2015 Fiscal Year Annual Research Report
食事中の亜硝酸/硝酸の不足にて生じる代謝症候群の分子機構の解明と新規治療法の開発
Project/Area Number |
15H06519
|
Research Institution | University of the Ryukyus |
Principal Investigator |
喜名 美香 琉球大学, 医学部附属病院, 医員 (80578914)
|
Project Period (FY) |
2015-08-28 – 2017-03-31
|
Keywords | メタボリックシンドローム |
Outline of Annual Research Achievements |
本研究では、野生型マウスに低nitrite/nitrate食を長期投与すると、代謝症候群(内臓肥満、糖代謝異常、インスリン抵抗性、血中脂質異常)を発症することをすでに発見している。

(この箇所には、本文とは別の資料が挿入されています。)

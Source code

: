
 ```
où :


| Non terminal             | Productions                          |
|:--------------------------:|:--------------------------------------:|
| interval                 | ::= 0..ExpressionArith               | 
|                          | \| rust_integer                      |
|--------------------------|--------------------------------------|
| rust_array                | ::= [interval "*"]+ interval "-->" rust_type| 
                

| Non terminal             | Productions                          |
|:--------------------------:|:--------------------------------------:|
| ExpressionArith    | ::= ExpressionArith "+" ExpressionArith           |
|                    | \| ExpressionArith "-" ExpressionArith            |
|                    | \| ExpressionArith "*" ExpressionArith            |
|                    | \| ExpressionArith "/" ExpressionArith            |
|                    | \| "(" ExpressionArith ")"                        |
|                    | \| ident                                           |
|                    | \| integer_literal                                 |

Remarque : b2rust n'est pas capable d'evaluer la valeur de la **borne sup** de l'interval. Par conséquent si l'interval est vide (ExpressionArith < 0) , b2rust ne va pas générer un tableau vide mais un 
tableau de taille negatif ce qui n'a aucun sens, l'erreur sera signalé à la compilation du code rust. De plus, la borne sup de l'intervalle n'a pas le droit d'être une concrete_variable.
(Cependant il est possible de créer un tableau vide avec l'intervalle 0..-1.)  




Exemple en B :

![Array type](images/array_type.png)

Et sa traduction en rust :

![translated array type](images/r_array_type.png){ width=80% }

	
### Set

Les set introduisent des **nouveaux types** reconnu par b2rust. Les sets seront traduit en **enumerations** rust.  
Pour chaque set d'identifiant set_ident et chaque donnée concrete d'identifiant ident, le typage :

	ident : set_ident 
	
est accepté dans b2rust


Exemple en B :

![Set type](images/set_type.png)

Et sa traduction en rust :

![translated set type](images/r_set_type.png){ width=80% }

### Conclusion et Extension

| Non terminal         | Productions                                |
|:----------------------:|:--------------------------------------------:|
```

昨年度の実験では、低nitrite/nitrate食を長期投与群と通常食群で血液中の炎症性サイトカインやアディポネクチン、脂肪組織中の内皮型NO合成酵素(eNOS)発現を調べた。その結果、低nitrite/nitrate食群で著明な肥満が見られるが炎症は起こっていなかった。これは、脂肪組織中の炎症性サイトカインのメッセンジャーRNAレベルをリアルタイムPCRで調べても同じであった。また、脂肪組織中のeNOS発現は低nitrite/nitrate食群で有意に低下していた。さらに、血漿中アディポネクチンは低nitrite/nitrate食群で有意に低下していた。これは、脂肪組織から分泌されるAdiponectinやeNOSが外因性(食事性)NO産生系からのNO供給低下により惹起される代謝症候群の機序に一部、関与していることが示唆された。また、低nitrite/nitrate食群にnitrateを投与すると、耐糖能異常およびインスリン抵抗性の改善が認められた。このことから、ほうれん草やレタス、ブロッコリーなどの緑葉野菜に多く含まれる、硝酸塩(nitrate)の有用性が示唆される。 今後は、低nitrite/nitrate食およびnitrateを投与したマウスのサンプルを用いて、eNOS蛋白発現やアディポネクチンを検討し、引き続き、低nitrite/nitrate食長期投与により発症した代謝性症候群の機序の解明を行う予定である。
|
Current Status of Research Progress |
Current Status of Research Progress
2: Research has progressed on the whole more than it was originally planned.
Reason
現在、低nitrite/nitrate食の長期投与が終了し、実験に必要な匹数およびサンプル数が整い、実験も順調に進行しているため。
|
Strategy for Future Research Activity |
今後は、低nitrite/nitrate食およびnitrateを投与したマウスのサンプルを用いて、NOS蛋白発現やアディポネクチンを検討し、引き続き、低nitrite/nitrate食長期投与により惹起される代謝性症候群の機序の検討を行う予定である。さらに、摘出したマウス生体サンプルから、UCP-1、Sirt-1、ppar-γ、p-AMPKなどをウェスタンブロット法で検討する。 また、マウスの腸内細菌叢の変化を検討するため、盲腸内容物からDNAを抽出し、次世代シーケンサーを用いて解析する予定である。